• EXERCISE GOAL
Repeat the data exactly. Pictures are not part of the copy.

• DATA SUPPLIED
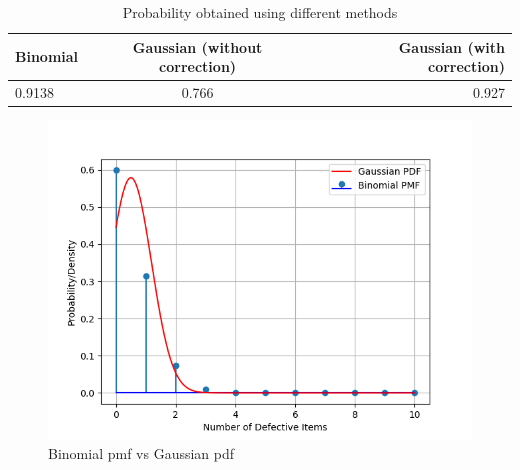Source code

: \documentclass[]{article}
\begin{document}
\begin{enumerate}
\begin{table}[!ht]
\centering
\begin{tabular}{|l|c|r|}
    \hline
    Binomial & Gaussian (without correction) & Gaussian (with correction)\\
    \hline
    0.9138 & 0.766 & 0.927\\
    \hline
\end{tabular}
\caption{Probability obtained using different methods}
\label{tab:gaussian/9/3/7/1}
\end{table}
\begin{figure}[!ht]
\includegraphics[width=\columnwidth]{./figs/fig.png}
\caption{Binomial pmf vs Gaussian pdf}
\label{fig:gaussian/9/3/7/2}
\end{figure}
\end{enumerate}
\end{document}
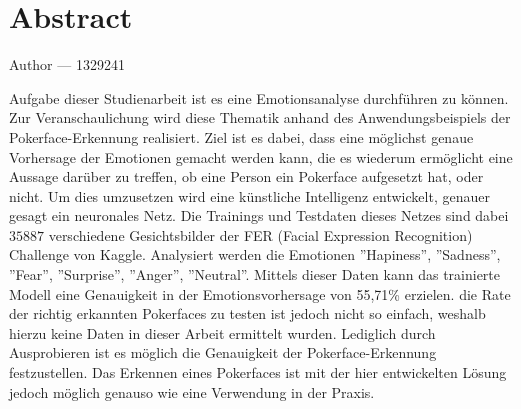 \documentclass[12pt, a4paper]{report}
\makeatletter
\newcommand{\sectionauthor}[1]{%
  {\parindent0pt\vspace*{-5pt}%
  \large{Author --- }
  \linespread{1.1}\large\scshape#1%
  \par\nobreak\vspace*{35pt} }
  \@afterheading%
}
\makeatother
\begin{document}
\section*{Abstract}
\sectionauthor{1329241}
Aufgabe dieser Studienarbeit ist es eine Emotionsanalyse durchführen zu können. Zur Veranschaulichung wird diese Thematik anhand des Anwendungsbeispiels der Pokerface-Erkennung realisiert.
Ziel ist es dabei, dass eine möglichst genaue Vorhersage der Emotionen gemacht werden kann, die es wiederum ermöglicht eine Aussage darüber zu treffen, ob eine Person ein Pokerface aufgesetzt hat, oder nicht.
Um dies umzusetzen wird eine künstliche Intelligenz entwickelt, genauer gesagt ein neuronales Netz. Die Trainings und Testdaten dieses Netzes sind dabei $35887 $ verschiedene Gesichtsbilder der FER (Facial Expression Recognition) Challenge von Kaggle. Analysiert werden die Emotionen ''Hapiness'', ''Sadness'', ''Fear'', ''Surprise'', ''Anger'', ''Neutral''. Mittels dieser Daten kann das trainierte Modell eine Genauigkeit in der Emotionsvorhersage von 55,71\% erzielen. die Rate der richtig erkannten Pokerfaces zu testen ist jedoch nicht so einfach, weshalb hierzu keine Daten in dieser Arbeit ermittelt wurden. Lediglich durch Ausprobieren ist es möglich die Genauigkeit der Pokerface-Erkennung festzustellen. Das Erkennen eines Pokerfaces ist mit der hier entwickelten Lösung jedoch möglich genauso wie eine Verwendung in der Praxis. 


\newpage
\renewcommand{\thefigure}{\Alph{chapter}.\Alph{figure}}
\renewcommand{\thetable}{\Roman{chapter}.\Roman{table}}

\tableofcontents
\listoffigures
\listoftables
\lstlistoflistings
\newpage
\end{document}

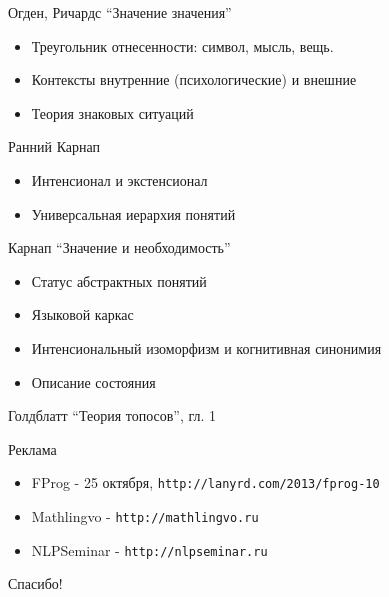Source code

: \documentclass{beamer}
\begin{document}
\begin{frame}{Огден, Ричардс ``Значение значения''}
  \begin{itemize}
    \item Треугольник отнесенности: символ, мысль, вещь.
    \item Контексты внутренние (психологические) и внешние
    \item Теория знаковых ситуаций
  \end{itemize}
\end{frame}

\begin{frame}{Ранний Карнап}
  \begin{itemize}
    \item Интенсионал и экстенсионал
    \item Универсальная иерархия понятий
  \end{itemize}
\end{frame}

\begin{frame}{Карнап ``Значение и необходимость''}
  \begin{itemize}
    \item Статус абстрактных понятий
    \item Языковой каркас
    \item Интенсиональный изоморфизм и когнитивная синонимия
    \item Описание состояния
  \end{itemize}
\end{frame}

\begin{frame}{Голдблатт ``Теория топосов'', гл. 1}
\end{frame}

\begin{frame}{Реклама}
  \begin{itemize}
    \item FProg - 25 октября, \texttt{http://lanyrd.com/2013/fprog-10}
    \item Mathlingvo - \texttt{http://mathlingvo.ru}
    \item NLPSeminar - \texttt{http://nlpseminar.ru}
  \end{itemize}
\end{frame}


\begin{frame}{}
    \thispagestyle{empty}
    \begin{center}
        {\large Спасибо!}
    \end{center}
\end{frame}


\end{document}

• EXPECTED ANSWER
Source code

: \documentclass[]{article}
\begin{document}
\begin{enumerate}
\begin{table}[!ht]
\centering
\begin{tabular}{|l|c|r|}
    \hline
    Binomial & Gaussian (without correction) & Gaussian (with correction)\\
    \hline
    0.9138 & 0.766 & 0.927\\
    \hline
\end{tabular}
\caption{Probability obtained using different methods}
\label{tab:gaussian/9/3/7/1}
\end{table}
\begin{figure}[!ht]
\includegraphics[width=\columnwidth]{./figs/fig.png}
\caption{Binomial pmf vs Gaussian pdf}
\label{fig:gaussian/9/3/7/2}
\end{figure}
\end{enumerate}
\end{document}
 \documentclass[12pt, a4paper]{report}
\makeatletter
\newcommand{\sectionauthor}[1]{%
  {\parindent0pt\vspace*{-5pt}%
  \large{Author --- }
  \linespread{1.1}\large\scshape#1%
  \par\nobreak\vspace*{35pt} }
  \@afterheading%
}
\makeatother
\begin{document}
\section*{Abstract}
\sectionauthor{1329241}
Aufgabe dieser Studienarbeit ist es eine Emotionsanalyse durchführen zu können. Zur Veranschaulichung wird diese Thematik anhand des Anwendungsbeispiels der Pokerface-Erkennung realisiert.
Ziel ist es dabei, dass eine möglichst genaue Vorhersage der Emotionen gemacht werden kann, die es wiederum ermöglicht eine Aussage darüber zu treffen, ob eine Person ein Pokerface aufgesetzt hat, oder nicht.
Um dies umzusetzen wird eine künstliche Intelligenz entwickelt, genauer gesagt ein neuronales Netz. Die Trainings und Testdaten dieses Netzes sind dabei $35887 $ verschiedene Gesichtsbilder der FER (Facial Expression Recognition) Challenge von Kaggle. Analysiert werden die Emotionen ''Hapiness'', ''Sadness'', ''Fear'', ''Surprise'', ''Anger'', ''Neutral''. Mittels dieser Daten kann das trainierte Modell eine Genauigkeit in der Emotionsvorhersage von 55,71\% erzielen. die Rate der richtig erkannten Pokerfaces zu testen ist jedoch nicht so einfach, weshalb hierzu keine Daten in dieser Arbeit ermittelt wurden. Lediglich durch Ausprobieren ist es möglich die Genauigkeit der Pokerface-Erkennung festzustellen. Das Erkennen eines Pokerfaces ist mit der hier entwickelten Lösung jedoch möglich genauso wie eine Verwendung in der Praxis. 


\newpage
\renewcommand{\thefigure}{\Alph{chapter}.\Alph{figure}}
\renewcommand{\thetable}{\Roman{chapter}.\Roman{table}}

\tableofcontents
\listoffigures
\listoftables
\lstlistoflistings
\newpage
\end{document}

Source code

: \documentclass{beamer}
\begin{document}
\begin{frame}{Огден, Ричардс ``Значение значения''}
  \begin{itemize}
    \item Треугольник отнесенности: символ, мысль, вещь.
    \item Контексты внутренние (психологические) и внешние
    \item Теория знаковых ситуаций
  \end{itemize}
\end{frame}

\begin{frame}{Ранний Карнап}
  \begin{itemize}
    \item Интенсионал и экстенсионал
    \item Универсальная иерархия понятий
  \end{itemize}
\end{frame}

\begin{frame}{Карнап ``Значение и необходимость''}
  \begin{itemize}
    \item Статус абстрактных понятий
    \item Языковой каркас
    \item Интенсиональный изоморфизм и когнитивная синонимия
    \item Описание состояния
  \end{itemize}
\end{frame}

\begin{frame}{Голдблатт ``Теория топосов'', гл. 1}
\end{frame}

\begin{frame}{Реклама}
  \begin{itemize}
    \item FProg - 25 октября, \texttt{http://lanyrd.com/2013/fprog-10}
    \item Mathlingvo - \texttt{http://mathlingvo.ru}
    \item NLPSeminar - \texttt{http://nlpseminar.ru}
  \end{itemize}
\end{frame}


\begin{frame}{}
    \thispagestyle{empty}
    \begin{center}
        {\large Спасибо!}
    \end{center}
\end{frame}


\end{document}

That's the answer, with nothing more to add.